→ Plain-text document sources

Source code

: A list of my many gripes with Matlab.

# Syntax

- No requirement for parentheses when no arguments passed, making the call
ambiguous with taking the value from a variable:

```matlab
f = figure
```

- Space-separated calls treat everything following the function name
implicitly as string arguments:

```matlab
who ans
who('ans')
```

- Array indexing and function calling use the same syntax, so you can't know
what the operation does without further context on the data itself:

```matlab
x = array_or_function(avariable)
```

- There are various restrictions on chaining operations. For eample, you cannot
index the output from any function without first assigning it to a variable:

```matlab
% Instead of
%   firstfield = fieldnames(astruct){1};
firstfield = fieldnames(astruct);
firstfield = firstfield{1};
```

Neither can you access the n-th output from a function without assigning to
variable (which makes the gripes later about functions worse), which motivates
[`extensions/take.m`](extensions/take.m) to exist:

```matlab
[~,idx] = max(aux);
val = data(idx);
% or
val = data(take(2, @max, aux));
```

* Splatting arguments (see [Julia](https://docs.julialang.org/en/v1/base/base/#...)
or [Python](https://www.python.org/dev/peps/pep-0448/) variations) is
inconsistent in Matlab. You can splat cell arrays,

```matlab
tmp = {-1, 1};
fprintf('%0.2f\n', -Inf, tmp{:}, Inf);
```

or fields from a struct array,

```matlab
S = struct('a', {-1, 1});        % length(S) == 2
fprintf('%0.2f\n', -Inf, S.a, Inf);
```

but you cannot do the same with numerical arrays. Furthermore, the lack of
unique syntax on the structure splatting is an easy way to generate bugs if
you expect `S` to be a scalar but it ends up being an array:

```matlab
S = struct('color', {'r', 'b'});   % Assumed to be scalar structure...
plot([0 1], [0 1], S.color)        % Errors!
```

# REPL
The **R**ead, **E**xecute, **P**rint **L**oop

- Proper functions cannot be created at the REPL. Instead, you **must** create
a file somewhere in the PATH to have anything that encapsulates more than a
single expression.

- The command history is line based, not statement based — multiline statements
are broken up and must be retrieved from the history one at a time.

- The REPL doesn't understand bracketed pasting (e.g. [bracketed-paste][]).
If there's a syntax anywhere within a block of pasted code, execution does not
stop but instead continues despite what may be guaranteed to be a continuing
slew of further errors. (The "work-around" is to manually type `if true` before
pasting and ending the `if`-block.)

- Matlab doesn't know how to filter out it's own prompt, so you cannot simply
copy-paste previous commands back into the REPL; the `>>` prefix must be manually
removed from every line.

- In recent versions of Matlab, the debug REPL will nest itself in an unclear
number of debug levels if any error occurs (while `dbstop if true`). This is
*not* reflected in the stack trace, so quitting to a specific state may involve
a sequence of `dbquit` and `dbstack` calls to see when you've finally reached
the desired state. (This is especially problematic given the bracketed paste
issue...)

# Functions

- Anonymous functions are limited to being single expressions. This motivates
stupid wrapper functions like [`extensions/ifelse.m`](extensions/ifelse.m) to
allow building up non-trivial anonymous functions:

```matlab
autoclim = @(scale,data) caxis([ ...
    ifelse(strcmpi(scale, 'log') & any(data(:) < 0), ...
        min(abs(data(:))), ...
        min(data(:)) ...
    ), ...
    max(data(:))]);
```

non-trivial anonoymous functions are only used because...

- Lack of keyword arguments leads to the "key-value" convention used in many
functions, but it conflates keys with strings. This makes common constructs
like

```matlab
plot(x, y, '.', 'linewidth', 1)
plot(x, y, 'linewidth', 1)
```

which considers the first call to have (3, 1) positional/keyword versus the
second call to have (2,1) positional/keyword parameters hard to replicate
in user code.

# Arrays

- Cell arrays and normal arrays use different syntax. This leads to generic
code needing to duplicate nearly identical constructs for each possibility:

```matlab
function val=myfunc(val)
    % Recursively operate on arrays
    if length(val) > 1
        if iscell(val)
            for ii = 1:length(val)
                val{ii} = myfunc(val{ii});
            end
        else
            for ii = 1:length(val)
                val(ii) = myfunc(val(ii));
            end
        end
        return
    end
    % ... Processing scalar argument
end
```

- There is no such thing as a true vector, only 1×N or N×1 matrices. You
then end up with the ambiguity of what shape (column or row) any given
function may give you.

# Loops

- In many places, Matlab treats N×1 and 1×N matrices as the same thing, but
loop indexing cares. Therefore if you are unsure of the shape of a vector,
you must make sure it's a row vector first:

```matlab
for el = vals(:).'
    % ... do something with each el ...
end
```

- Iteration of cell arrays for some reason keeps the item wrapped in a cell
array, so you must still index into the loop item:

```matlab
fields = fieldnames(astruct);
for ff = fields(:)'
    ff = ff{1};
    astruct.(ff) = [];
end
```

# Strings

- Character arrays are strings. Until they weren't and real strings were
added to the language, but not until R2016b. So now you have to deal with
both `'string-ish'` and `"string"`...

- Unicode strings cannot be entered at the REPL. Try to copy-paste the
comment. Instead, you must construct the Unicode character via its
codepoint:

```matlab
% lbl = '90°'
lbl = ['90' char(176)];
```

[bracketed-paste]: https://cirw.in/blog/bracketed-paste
* * *
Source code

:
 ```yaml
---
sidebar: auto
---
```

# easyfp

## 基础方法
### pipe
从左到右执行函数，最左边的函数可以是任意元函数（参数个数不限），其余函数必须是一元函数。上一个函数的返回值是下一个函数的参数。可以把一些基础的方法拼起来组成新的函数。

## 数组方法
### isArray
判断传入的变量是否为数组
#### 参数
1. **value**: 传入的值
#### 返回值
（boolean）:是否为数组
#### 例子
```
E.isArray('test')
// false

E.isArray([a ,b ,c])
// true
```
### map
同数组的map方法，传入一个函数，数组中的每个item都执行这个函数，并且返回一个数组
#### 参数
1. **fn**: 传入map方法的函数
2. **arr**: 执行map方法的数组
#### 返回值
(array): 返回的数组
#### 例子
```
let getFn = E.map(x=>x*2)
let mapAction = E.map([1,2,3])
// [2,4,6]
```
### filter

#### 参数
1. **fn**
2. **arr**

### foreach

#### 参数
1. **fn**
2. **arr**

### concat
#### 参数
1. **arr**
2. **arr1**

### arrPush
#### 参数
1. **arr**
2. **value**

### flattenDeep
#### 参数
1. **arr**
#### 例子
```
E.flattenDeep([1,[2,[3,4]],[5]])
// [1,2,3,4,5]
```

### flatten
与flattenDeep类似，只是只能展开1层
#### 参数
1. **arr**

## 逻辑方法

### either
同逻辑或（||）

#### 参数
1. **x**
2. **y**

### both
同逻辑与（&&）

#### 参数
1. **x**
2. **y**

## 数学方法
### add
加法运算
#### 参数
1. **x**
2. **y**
--
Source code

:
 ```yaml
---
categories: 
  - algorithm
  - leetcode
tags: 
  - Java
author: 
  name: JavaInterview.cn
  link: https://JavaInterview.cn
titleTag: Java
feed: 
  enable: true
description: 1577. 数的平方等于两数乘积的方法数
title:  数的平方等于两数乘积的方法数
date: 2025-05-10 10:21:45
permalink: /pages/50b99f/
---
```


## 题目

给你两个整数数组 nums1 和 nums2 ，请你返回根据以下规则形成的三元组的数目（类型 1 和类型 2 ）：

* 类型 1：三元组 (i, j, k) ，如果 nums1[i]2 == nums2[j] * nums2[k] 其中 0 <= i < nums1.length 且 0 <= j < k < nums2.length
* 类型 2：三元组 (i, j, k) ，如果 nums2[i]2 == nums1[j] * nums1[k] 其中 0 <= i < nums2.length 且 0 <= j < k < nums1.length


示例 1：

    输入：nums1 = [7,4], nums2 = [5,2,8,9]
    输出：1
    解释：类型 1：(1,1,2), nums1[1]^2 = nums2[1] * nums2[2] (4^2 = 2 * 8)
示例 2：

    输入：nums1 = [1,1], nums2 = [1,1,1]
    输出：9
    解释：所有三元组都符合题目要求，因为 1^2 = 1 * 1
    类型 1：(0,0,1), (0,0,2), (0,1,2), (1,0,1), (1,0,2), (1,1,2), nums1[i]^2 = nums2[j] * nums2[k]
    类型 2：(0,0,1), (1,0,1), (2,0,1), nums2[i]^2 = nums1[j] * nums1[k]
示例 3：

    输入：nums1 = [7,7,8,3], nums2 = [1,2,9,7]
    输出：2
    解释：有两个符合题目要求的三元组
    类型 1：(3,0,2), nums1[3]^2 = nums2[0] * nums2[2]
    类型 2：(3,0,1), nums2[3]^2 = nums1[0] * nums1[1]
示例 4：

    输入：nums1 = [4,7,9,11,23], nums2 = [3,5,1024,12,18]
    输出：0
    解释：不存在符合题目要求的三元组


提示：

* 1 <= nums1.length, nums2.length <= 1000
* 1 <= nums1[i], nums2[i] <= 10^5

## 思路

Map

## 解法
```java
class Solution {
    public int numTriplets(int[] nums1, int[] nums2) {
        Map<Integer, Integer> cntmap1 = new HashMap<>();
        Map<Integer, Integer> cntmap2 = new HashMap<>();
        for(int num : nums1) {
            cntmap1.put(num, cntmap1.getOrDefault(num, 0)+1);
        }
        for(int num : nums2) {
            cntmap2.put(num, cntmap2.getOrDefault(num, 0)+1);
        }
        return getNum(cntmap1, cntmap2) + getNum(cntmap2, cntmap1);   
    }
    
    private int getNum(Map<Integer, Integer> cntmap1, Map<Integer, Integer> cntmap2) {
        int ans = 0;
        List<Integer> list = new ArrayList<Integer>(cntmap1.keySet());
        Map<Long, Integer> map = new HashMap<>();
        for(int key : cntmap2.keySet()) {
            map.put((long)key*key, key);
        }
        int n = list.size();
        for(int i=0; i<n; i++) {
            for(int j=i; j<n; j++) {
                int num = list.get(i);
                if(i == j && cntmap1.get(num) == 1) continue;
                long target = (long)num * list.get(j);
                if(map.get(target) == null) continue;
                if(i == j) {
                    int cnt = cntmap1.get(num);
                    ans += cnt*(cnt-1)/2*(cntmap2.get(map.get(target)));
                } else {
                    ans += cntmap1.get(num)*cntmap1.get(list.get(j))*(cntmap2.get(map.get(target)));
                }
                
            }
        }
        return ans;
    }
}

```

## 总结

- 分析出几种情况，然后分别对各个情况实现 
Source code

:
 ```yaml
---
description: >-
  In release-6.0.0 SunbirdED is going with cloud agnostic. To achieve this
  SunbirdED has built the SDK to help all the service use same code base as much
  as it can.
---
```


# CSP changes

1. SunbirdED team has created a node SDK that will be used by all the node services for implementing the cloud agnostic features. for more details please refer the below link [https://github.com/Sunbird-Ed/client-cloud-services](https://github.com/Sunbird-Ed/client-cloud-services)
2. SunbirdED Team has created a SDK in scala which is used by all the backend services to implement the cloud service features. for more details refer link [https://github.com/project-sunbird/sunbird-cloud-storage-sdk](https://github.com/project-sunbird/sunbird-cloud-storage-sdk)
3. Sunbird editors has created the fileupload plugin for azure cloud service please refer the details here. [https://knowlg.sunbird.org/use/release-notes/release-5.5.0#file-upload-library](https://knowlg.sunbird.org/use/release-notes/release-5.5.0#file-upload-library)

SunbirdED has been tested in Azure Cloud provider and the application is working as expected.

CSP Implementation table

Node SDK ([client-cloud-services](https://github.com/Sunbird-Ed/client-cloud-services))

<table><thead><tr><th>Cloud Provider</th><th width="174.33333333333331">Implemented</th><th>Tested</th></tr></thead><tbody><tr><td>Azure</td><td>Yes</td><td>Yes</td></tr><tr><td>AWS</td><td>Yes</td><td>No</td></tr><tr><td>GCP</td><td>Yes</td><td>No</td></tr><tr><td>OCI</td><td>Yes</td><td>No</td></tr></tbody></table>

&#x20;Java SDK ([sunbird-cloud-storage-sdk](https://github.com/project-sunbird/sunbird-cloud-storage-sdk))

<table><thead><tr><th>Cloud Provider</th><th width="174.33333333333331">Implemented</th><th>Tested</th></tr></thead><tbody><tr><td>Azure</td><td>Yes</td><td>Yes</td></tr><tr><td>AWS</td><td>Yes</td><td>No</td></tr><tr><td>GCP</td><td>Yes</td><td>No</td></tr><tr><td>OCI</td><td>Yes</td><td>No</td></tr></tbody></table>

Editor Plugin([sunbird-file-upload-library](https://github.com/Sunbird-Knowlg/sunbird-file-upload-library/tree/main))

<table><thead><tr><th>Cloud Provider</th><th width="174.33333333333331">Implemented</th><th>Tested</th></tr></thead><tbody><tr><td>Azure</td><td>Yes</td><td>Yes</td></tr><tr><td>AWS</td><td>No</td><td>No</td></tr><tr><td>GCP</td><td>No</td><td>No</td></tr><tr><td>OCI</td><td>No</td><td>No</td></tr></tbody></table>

→ Prompt
If a line in the records contains "positional", report it.

→ Result
which considers the first call to have (3, 1) positional/keyword versus the
second call to have (2,1) positional/keyword parameters hard to replicate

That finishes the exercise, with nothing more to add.